What you have to do: Check every line of the records below for the string "pays" and copy the ones that have it.

Supplied entries:

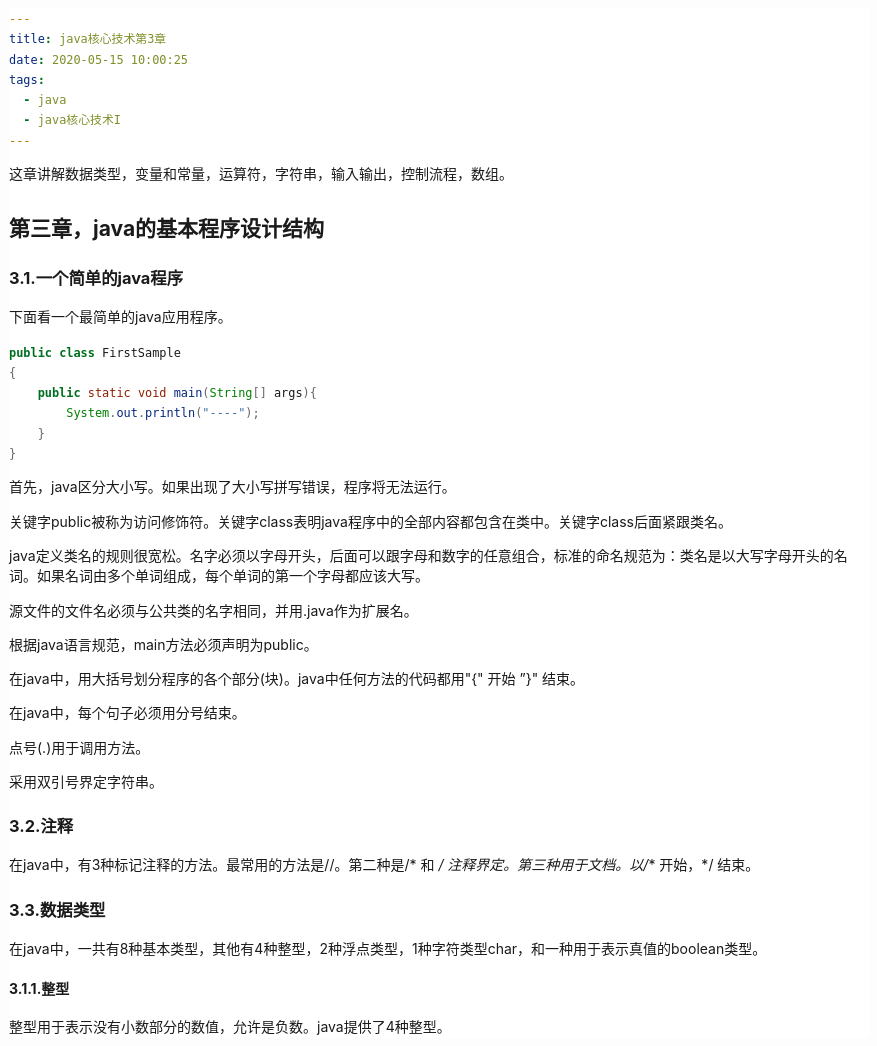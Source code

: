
 ```yaml
---
title: java核心技术第3章
date: 2020-05-15 10:00:25
tags:
  - java
  - java核心技术I
---
```


这章讲解数据类型，变量和常量，运算符，字符串，输入输出，控制流程，数组。



## 第三章，java的基本程序设计结构

### 3.1.一个简单的java程序

下面看一个最简单的java应用程序。

```java
public class FirstSample
{
    public static void main(String[] args){
        System.out.println("----");
    }
}
```

首先，java区分大小写。如果出现了大小写拼写错误，程序将无法运行。

关键字public被称为访问修饰符。关键字class表明java程序中的全部内容都包含在类中。关键字class后面紧跟类名。

java定义类名的规则很宽松。名字必须以字母开头，后面可以跟字母和数字的任意组合，标准的命名规范为：类名是以大写字母开头的名词。如果名词由多个单词组成，每个单词的第一个字母都应该大写。

源文件的文件名必须与公共类的名字相同，并用.java作为扩展名。

根据java语言规范，main方法必须声明为public。

在java中，用大括号划分程序的各个部分(块)。java中任何方法的代码都用"{" 开始  ”}" 结束。

在java中，每个句子必须用分号结束。

点号(.)用于调用方法。

采用双引号界定字符串。

### 3.2.注释

在java中，有3种标记注释的方法。最常用的方法是//。第二种是/* 和 */ 注释界定。第三种用于文档。以/** 开始，*/ 结束。

### 3.3.数据类型

在java中，一共有8种基本类型，其他有4种整型，2种浮点类型，1种字符类型char，和一种用于表示真值的boolean类型。

#### 3.1.1.整型

整型用于表示没有小数部分的数值，允许是负数。java提供了4种整型。
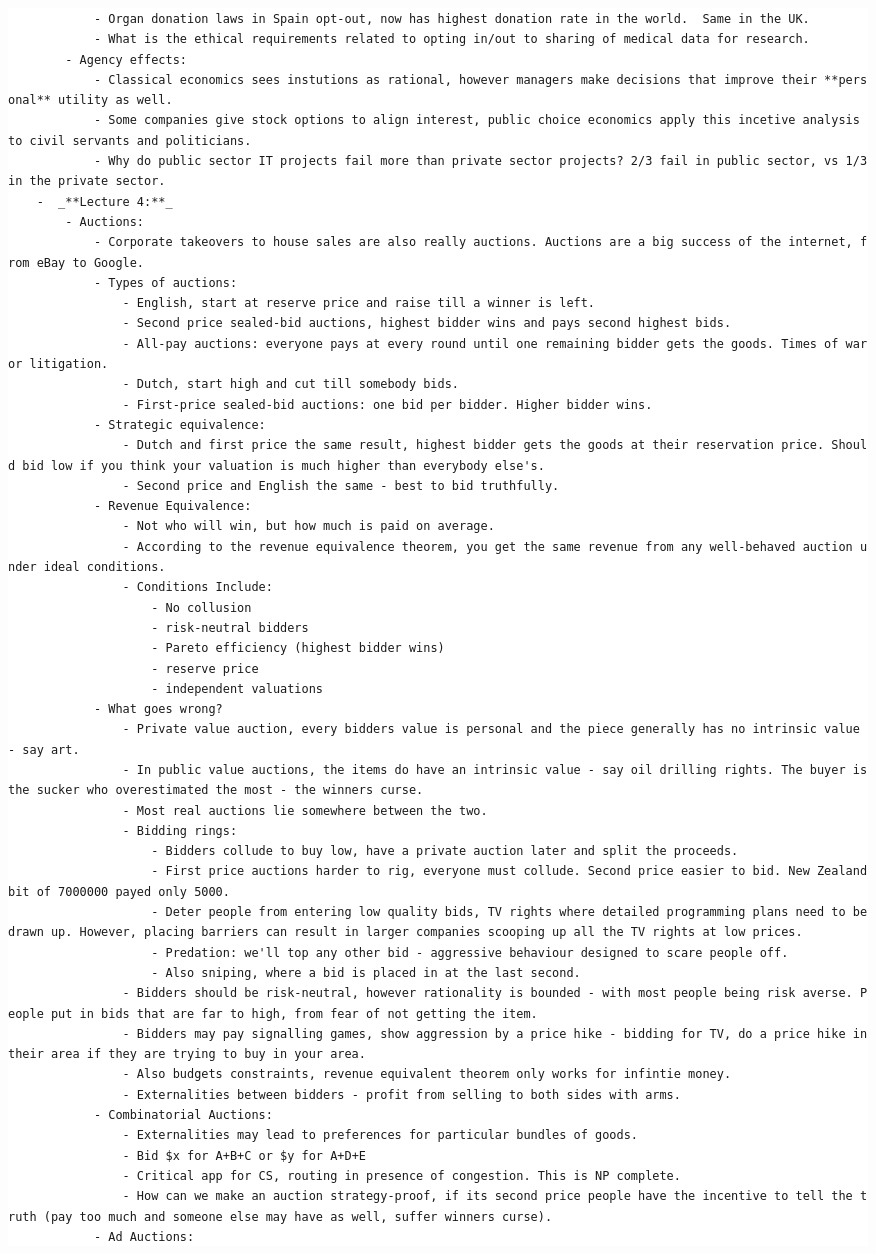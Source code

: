                 - Organ donation laws in Spain opt-out, now has highest donation rate in the world.  Same in the UK.
                - What is the ethical requirements related to opting in/out to sharing of medical data for research.
            - Agency effects:
                - Classical economics sees instutions as rational, however managers make decisions that improve their **personal** utility as well. 
                - Some companies give stock options to align interest, public choice economics apply this incetive analysis to civil servants and politicians.
                - Why do public sector IT projects fail more than private sector projects? 2/3 fail in public sector, vs 1/3 in the private sector. 
        -  _**Lecture 4:**_ 
            - Auctions:
                - Corporate takeovers to house sales are also really auctions. Auctions are a big success of the internet, from eBay to Google. 
                - Types of auctions: 
                    - English, start at reserve price and raise till a winner is left.
                    - Second price sealed-bid auctions, highest bidder wins and pays second highest bids.
                    - All-pay auctions: everyone pays at every round until one remaining bidder gets the goods. Times of war or litigation.
                    - Dutch, start high and cut till somebody bids.
                    - First-price sealed-bid auctions: one bid per bidder. Higher bidder wins.
                - Strategic equivalence:
                    - Dutch and first price the same result, highest bidder gets the goods at their reservation price. Should bid low if you think your valuation is much higher than everybody else's.
                    - Second price and English the same - best to bid truthfully. 
                - Revenue Equivalence:
                    - Not who will win, but how much is paid on average.
                    - According to the revenue equivalence theorem, you get the same revenue from any well-behaved auction under ideal conditions.
                    - Conditions Include:
                        - No collusion
                        - risk-neutral bidders
                        - Pareto efficiency (highest bidder wins)
                        - reserve price
                        - independent valuations
                - What goes wrong?
                    - Private value auction, every bidders value is personal and the piece generally has no intrinsic value - say art.
                    - In public value auctions, the items do have an intrinsic value - say oil drilling rights. The buyer is the sucker who overestimated the most - the winners curse.
                    - Most real auctions lie somewhere between the two.
                    - Bidding rings: 
                        - Bidders collude to buy low, have a private auction later and split the proceeds. 
                        - First price auctions harder to rig, everyone must collude. Second price easier to bid. New Zealand bit of 7000000 payed only 5000.
                        - Deter people from entering low quality bids, TV rights where detailed programming plans need to be drawn up. However, placing barriers can result in larger companies scooping up all the TV rights at low prices.
                        - Predation: we'll top any other bid - aggressive behaviour designed to scare people off. 
                        - Also sniping, where a bid is placed in at the last second.
                    - Bidders should be risk-neutral, however rationality is bounded - with most people being risk averse. People put in bids that are far to high, from fear of not getting the item.
                    - Bidders may pay signalling games, show aggression by a price hike - bidding for TV, do a price hike in their area if they are trying to buy in your area.
                    - Also budgets constraints, revenue equivalent theorem only works for infintie money. 
                    - Externalities between bidders - profit from selling to both sides with arms.
                - Combinatorial Auctions: 
                    - Externalities may lead to preferences for particular bundles of goods.
                    - Bid $x for A+B+C or $y for A+D+E
                    - Critical app for CS, routing in presence of congestion. This is NP complete.
                    - How can we make an auction strategy-proof, if its second price people have the incentive to tell the truth (pay too much and someone else may have as well, suffer winners curse).
                - Ad Auctions:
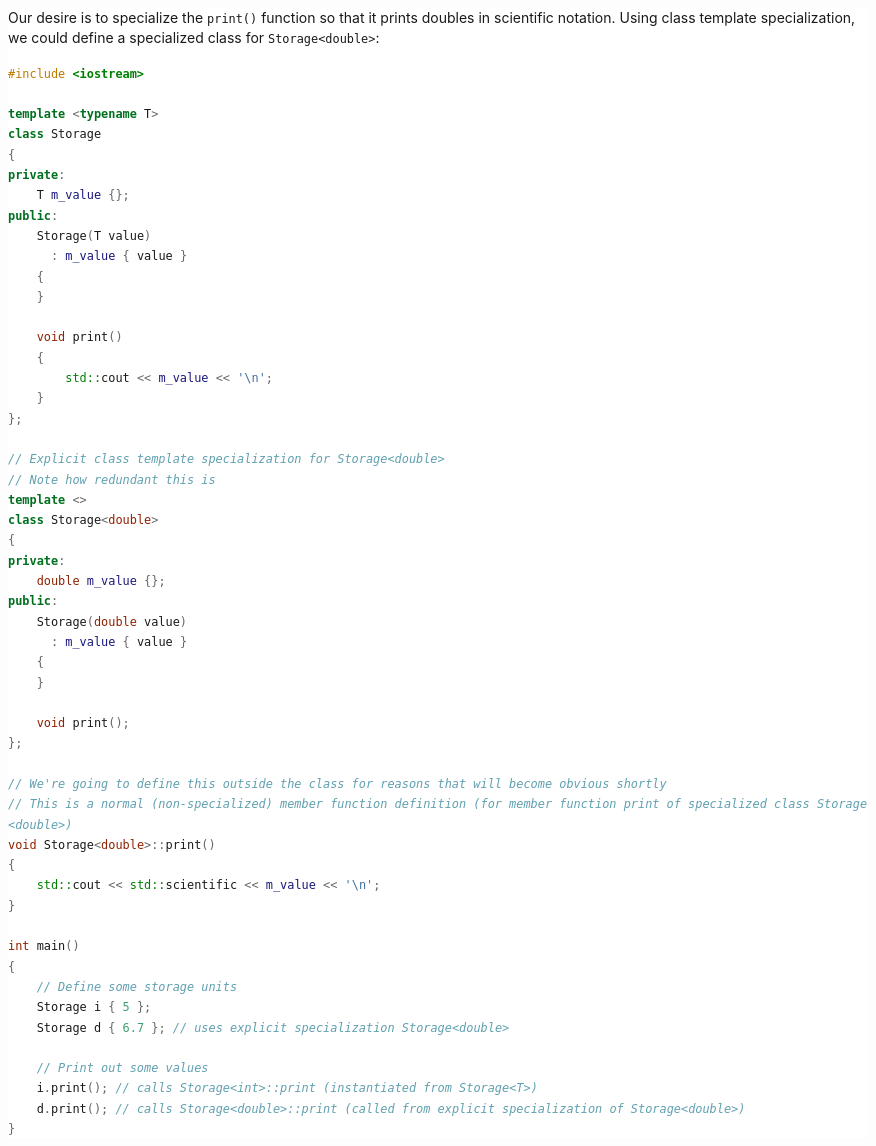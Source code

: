 Our desire is to specialize the `print()` function so that it prints doubles in scientific notation. Using class template specialization, we could define a specialized class for `Storage<double>`:

```cpp
#include <iostream>

template <typename T>
class Storage
{
private:
    T m_value {};
public:
    Storage(T value)
      : m_value { value }
    {
    }

    void print()
    {
        std::cout << m_value << '\n';
    }
};

// Explicit class template specialization for Storage<double>
// Note how redundant this is
template <>
class Storage<double>
{
private:
    double m_value {};
public:
    Storage(double value)
      : m_value { value }
    {
    }

    void print();
};

// We're going to define this outside the class for reasons that will become obvious shortly
// This is a normal (non-specialized) member function definition (for member function print of specialized class Storage<double>)
void Storage<double>::print()
{
    std::cout << std::scientific << m_value << '\n';
}

int main()
{
    // Define some storage units
    Storage i { 5 };
    Storage d { 6.7 }; // uses explicit specialization Storage<double>

    // Print out some values
    i.print(); // calls Storage<int>::print (instantiated from Storage<T>)
    d.print(); // calls Storage<double>::print (called from explicit specialization of Storage<double>)
}
```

Written reply:
                    - Second price sealed-bid auctions, highest bidder wins and pays second highest bids.
                    - All-pay auctions: everyone pays at every round until one remaining bidder gets the goods. Times of war or litigation.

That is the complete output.